Update: Polish government seeks to defuse Auschwitz cross dispute

(RNS) The Polish government will take legal control of a field beside the former site of the Nazi’s Auschwitz death camp in an effort to defuse a dispute between Jewish and Roman Catholic communities over the placement of crosses there.

Polish Prime Minister Jerzy Buzek told reporters the government would annul a 30-year lease on the land held by a group on the grounds that placing the disputed crosses violated the terms of the lease, according to wire reports from Warsaw.”This will make further actions possible,”Buzek said.

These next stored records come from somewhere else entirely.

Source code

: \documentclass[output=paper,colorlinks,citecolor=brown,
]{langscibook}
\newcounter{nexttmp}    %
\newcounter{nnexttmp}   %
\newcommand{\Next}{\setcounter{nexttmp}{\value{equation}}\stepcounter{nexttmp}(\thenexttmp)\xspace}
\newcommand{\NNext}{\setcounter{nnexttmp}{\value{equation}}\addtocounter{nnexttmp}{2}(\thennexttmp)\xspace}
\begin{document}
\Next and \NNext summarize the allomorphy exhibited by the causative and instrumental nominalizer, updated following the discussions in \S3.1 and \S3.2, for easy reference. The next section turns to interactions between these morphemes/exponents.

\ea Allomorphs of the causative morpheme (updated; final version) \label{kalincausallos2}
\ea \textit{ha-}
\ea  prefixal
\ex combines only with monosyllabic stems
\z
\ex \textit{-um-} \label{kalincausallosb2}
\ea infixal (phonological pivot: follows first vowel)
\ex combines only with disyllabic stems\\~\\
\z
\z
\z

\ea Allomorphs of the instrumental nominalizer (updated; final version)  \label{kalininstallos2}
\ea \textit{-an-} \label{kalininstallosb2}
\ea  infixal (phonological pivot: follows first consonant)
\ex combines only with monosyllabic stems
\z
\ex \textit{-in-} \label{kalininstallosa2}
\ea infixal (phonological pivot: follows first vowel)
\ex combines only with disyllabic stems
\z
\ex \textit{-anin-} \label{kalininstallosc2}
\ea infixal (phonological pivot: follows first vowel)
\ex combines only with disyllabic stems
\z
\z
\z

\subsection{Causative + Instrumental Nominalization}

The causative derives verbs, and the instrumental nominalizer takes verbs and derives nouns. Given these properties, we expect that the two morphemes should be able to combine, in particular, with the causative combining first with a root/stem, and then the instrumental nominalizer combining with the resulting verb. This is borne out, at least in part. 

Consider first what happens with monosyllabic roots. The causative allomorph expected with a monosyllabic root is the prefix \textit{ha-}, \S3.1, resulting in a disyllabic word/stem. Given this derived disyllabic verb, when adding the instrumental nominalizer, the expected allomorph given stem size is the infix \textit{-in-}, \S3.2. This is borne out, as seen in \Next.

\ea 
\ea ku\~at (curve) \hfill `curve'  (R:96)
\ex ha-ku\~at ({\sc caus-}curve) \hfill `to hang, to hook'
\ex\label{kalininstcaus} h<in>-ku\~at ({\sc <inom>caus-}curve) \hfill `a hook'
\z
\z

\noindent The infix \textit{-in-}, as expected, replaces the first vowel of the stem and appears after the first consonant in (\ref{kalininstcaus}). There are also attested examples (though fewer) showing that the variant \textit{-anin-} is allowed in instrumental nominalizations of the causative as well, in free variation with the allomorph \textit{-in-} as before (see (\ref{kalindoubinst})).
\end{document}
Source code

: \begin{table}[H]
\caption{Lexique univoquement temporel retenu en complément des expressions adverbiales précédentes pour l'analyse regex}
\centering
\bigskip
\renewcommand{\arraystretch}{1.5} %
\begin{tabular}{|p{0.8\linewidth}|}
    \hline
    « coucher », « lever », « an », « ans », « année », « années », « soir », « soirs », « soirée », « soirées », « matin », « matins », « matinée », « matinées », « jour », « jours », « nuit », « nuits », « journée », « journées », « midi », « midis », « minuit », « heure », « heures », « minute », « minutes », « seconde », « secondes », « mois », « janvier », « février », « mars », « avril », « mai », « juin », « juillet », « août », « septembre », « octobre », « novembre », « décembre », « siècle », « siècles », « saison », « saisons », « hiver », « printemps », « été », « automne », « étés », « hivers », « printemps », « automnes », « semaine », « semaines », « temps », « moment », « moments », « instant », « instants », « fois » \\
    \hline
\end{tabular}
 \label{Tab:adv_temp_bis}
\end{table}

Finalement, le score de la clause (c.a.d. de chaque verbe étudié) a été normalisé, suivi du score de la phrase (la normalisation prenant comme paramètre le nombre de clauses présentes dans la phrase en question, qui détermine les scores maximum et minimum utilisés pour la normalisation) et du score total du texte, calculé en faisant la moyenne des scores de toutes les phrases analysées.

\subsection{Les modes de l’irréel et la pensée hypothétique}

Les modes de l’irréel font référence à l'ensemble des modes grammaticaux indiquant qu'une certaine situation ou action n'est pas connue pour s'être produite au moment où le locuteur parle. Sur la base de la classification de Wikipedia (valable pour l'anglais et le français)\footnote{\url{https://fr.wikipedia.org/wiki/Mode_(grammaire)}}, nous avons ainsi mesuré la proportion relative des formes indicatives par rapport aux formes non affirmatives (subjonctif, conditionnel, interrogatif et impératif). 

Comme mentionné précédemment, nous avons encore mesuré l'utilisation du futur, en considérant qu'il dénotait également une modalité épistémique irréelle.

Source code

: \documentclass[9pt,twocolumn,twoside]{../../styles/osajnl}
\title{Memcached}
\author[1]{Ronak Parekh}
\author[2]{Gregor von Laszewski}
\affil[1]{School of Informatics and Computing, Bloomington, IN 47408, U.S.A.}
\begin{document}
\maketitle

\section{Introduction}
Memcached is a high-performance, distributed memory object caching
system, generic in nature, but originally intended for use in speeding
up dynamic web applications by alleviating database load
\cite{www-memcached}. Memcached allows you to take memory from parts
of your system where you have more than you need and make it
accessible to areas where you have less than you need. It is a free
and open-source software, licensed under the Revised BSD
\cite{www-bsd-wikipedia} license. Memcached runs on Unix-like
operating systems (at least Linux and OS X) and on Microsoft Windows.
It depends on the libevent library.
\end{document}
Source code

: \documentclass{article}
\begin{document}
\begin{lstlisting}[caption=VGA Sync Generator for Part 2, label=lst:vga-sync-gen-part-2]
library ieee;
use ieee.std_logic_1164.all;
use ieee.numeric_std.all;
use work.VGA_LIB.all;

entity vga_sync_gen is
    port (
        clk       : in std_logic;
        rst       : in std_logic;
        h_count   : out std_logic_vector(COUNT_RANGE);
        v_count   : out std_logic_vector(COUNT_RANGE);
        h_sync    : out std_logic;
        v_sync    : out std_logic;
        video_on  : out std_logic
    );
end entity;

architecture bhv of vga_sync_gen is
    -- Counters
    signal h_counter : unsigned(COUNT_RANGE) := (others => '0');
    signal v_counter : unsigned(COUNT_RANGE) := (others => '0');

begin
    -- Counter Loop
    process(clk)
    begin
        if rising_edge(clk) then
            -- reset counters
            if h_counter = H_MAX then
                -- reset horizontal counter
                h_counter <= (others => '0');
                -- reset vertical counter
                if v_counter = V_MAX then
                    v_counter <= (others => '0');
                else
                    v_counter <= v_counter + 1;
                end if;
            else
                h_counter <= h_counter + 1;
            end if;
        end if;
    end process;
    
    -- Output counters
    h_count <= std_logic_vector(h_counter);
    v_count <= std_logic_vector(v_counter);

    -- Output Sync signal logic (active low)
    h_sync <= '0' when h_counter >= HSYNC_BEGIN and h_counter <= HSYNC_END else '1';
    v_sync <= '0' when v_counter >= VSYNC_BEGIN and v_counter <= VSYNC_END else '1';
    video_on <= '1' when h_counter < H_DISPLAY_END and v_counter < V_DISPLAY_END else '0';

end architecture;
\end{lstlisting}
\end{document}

But he did not say specifically the government would move to remove the more than 100 crosses erected on the site during the last month.”Because this pertains to spiritual matters we have to move very carefully,”Buzek said.”It is very difficult.” The lease is held by a group known as the Association of War Victims and was made with an order of Carmelite nuns shortly before their convent was moved after an international outcry at its presence beside the death camp angered Jews worldwide.

The new dispute arose after it was announced that a huge cross erected for a Mass celebrated by Pope John Paul II in 1989 was to be removed. Conservative Catholics, backed by hardline priests, in response have mounted a campaign to to put up 152 smaller crosses to mark the execution of 152 Poles by German soldiers.

The leader of the cross campaign has pledged to oppose any effort to remove the crosses.”I think they will have to drag me out by force,”Kaszimierz Switon told Reuters.”I will not leave this place willingly until I am sure all the crosses are to stay.” Jewish groups object to any religious symbols being placed near the camp where some 1.5 million people, 90 percent of them Jews, were murdered during World War II.

The cross campaign has exacerbated Catholic-Jewish tensions in Poland, split the Catholic Church, embarrassed the government internationally and, if it acts to remove the crosses, left the government vulnerable to attack from rightists in its own ranks.


New president named for troubled Greek Orthodox college, seminary

(RNS) The Very Rev. Archimandrite Damaskinos Ganas has been named the new president of Hellenic College/Holy Cross Greek Orthodox School of Theology in Brookline, Mass.

Ganas, a native of Greece, has served as a priest at Kimiss Theotokou Church in Brooklyn, N.Y., for the past 14 years.

A church statement said the election by the corporate board of the school was unanimous.

Hellenic College/Holy Cross has been a center of controversy for the past two years stemming from allegations of a cover-up and mishandling of a case involving sexual misconduct.

The situation at the school has become a lightning rod for critics within the church of the leadership of Archbishop Spyridon, the head of the Greek Orthodox Archdiocese of America.

Ganas took over his new duties Aug. 15 and will be officially installed as head of the school on Sept. 14.


Quote of the day: the Rev. Ishmael Noko of the Lutheran World Federation

(RNS)”We still have to seriously ask the question why over 800 million have to suffer from hunger in the world. The right to food is an acknowledged and inalienable right. This fundamental human right must find practical expression through our united efforts. … We have to address the political conditions that perpetuate poverty and hunger. And we have to expose the individuals, groups and systems that exploit human suffering for political or strategic purposes.” _ The Rev. Ishmael Noko, general secretary of the Lutheran World Federation, in remarks Aug. 6 in Rome at the signing of a memorandum of cooperation between the LWF and the United Nation’s World Food Program.